─── EXTRACTED MATERIAL ───

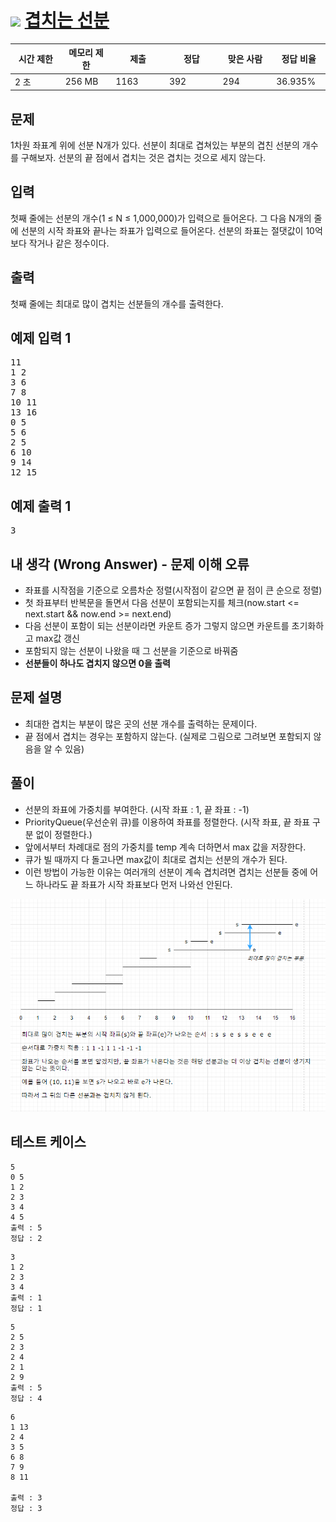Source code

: # <img src="https://d2gd6pc034wcta.cloudfront.net/tier/13.svg" class="solvedac-tier" style="user-select: auto;" width="20px"> [겹치는 선분](https://www.acmicpc.net/problem/1689)

<div class="col-md-12" style="user-select: auto;">
			<div class="table-responsive" style="user-select: auto;">
				<table class="table" id="problem-info" style="user-select: auto;">
				<thead style="user-select: auto;">
				<tr style="user-select: auto;">
									<th style="width: 16%; user-select: auto;">시간 제한</th>
					<th style="width: 16%; user-select: auto;">메모리 제한</th>
					<th style="width: 17%; user-select: auto;">제출</th>
					<th style="width: 17%; user-select: auto;">정답</th>
					<th style="width: 17%; user-select: auto;">맞은 사람</th>
					<th style="width: 17%; user-select: auto;">정답 비율</th>
								</tr>
				</thead>
				<tbody style="user-select: auto;">
				<tr style="user-select: auto;">
				<td style="user-select: auto;">2 초</td>
				<td style="user-select: auto;">256 MB</td>
									<td style="user-select: auto;">1163</td>
					<td style="user-select: auto;">392</td>
					<td style="user-select: auto;">294</td>
					<td style="user-select: auto;">36.935%</td>
								</tr>
				</tbody>
				</table>
			</div>
		</div>

## 문제
1차원 좌표계 위에 선분 N개가 있다. 선분이 최대로 겹쳐있는 부분의 겹친 선분의 개수를 구해보자. 선분의 끝 점에서 겹치는 것은 겹치는 것으로 세지 않는다.

## 입력
첫째 줄에는 선분의 개수(1 ≤ N ≤ 1,000,000)가 입력으로 들어온다. 그 다음 N개의 줄에 선분의 시작 좌표와 끝나는 좌표가 입력으로 들어온다. 선분의 좌표는 절댓값이 10억보다 작거나 같은 정수이다.

## 출력
첫째 줄에는 최대로 많이 겹치는 선분들의 개수를 출력한다.

<div class="col-md-12" style="user-select: auto;">
				<div class="row" style="user-select: auto;">
					<div class="col-md-6" style="user-select: auto;">
						<section id="sampleinput1" style="user-select: auto;">
						<div class="headline" style="user-select: auto;">
						<h2 style="user-select: auto;">예제 입력 1
						</h2>
						</div>
						<pre class="sampledata" id="sample-input-1" style="user-select: auto;">11
1 2
3 6
7 8
10 11
13 16
0 5
5 6
2 5
6 10
9 14
12 15
</pre>
						</section>
					</div>
					<div class="col-md-6" style="user-select: auto;">
						<section id="sampleoutput1" style="user-select: auto;">
						<div class="headline" style="user-select: auto;">
						<h2 style="user-select: auto;">예제 출력 1
						</h2>
						</div>
						<pre class="sampledata" id="sample-output-1" style="user-select: auto;">3
</pre>
						</section>
					</div>
									</div>
</div>

## 내 생각 (Wrong Answer) - 문제 이해 오류
 - 좌표를 시작점을 기준으로 오름차순 정렬(시작점이 같으면 끝 점이 큰 순으로 정렬)
 - 첫 좌표부터 반복문을 돌면서 다음 선분이 포함되는지를 체크(now.start <= next.start && now.end >= next.end)
 - 다음 선분이 포함이 되는 선분이라면 카운트 증가 그렇지 않으면 카운트를 초기화하고 max값 갱신
 - 포함되지 않는 선분이 나왔을 때 그 선분을 기준으로 바꿔줌
 - **선분들이 하나도 겹치지 않으면 0을 출력**
 
## 문제 설명
 - 최대한 겹치는 부분이 많은 곳의 선분 개수를 출력하는 문제이다.
 - 끝 점에서 겹치는 경우는 포함하지 않는다. (실제로 그림으로 그려보면 포함되지 않음을 알 수 있음)

## 풀이
 - 선분의 좌표에 가중치를 부여한다. (시작 좌표 : 1, 끝 좌표 : -1)
 - PriorityQueue(우선순위 큐)를 이용하여 좌표를 정렬한다. (시작 좌표, 끝 좌표 구분 없이 정렬한다.)
 - 앞에서부터 차례대로 점의 가중치를 temp 계속 더하면서 max 값을 저장한다.
 - 큐가 빌 때까지 다 돌고나면 max값이 최대로 겹치는 선분의 개수가 된다.
 - 이런 방법이 가능한 이유는 여러개의 선분이 계속 겹치려면 겹치는 선분들 중에 어느 하나라도 끝 좌표가 시작 좌표보다 먼저 나와선 안된다.
 
 ![image](겹치는선분%20풀이.png)
## 테스트 케이스
```
5
0 5
1 2
2 3
3 4
4 5
출력 : 5
정답 : 2
```

```
3
1 2
2 3
3 4
출력 : 1
정답 : 1
```

```
5
2 5
2 3
2 4
2 1
2 9
출력 : 5
정답 : 4
```

```
6
1 13
2 4
3 5
6 8
7 9
8 11

출력 : 3
정답 : 3
```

───

**EXERCISE:** All lines above with "sampledata" in them should be returned.

**ANSWER SECTION:**
						<pre class="sampledata" id="sample-input-1" style="user-select: auto;">11
						<pre class="sampledata" id="sample-output-1" style="user-select: auto;">3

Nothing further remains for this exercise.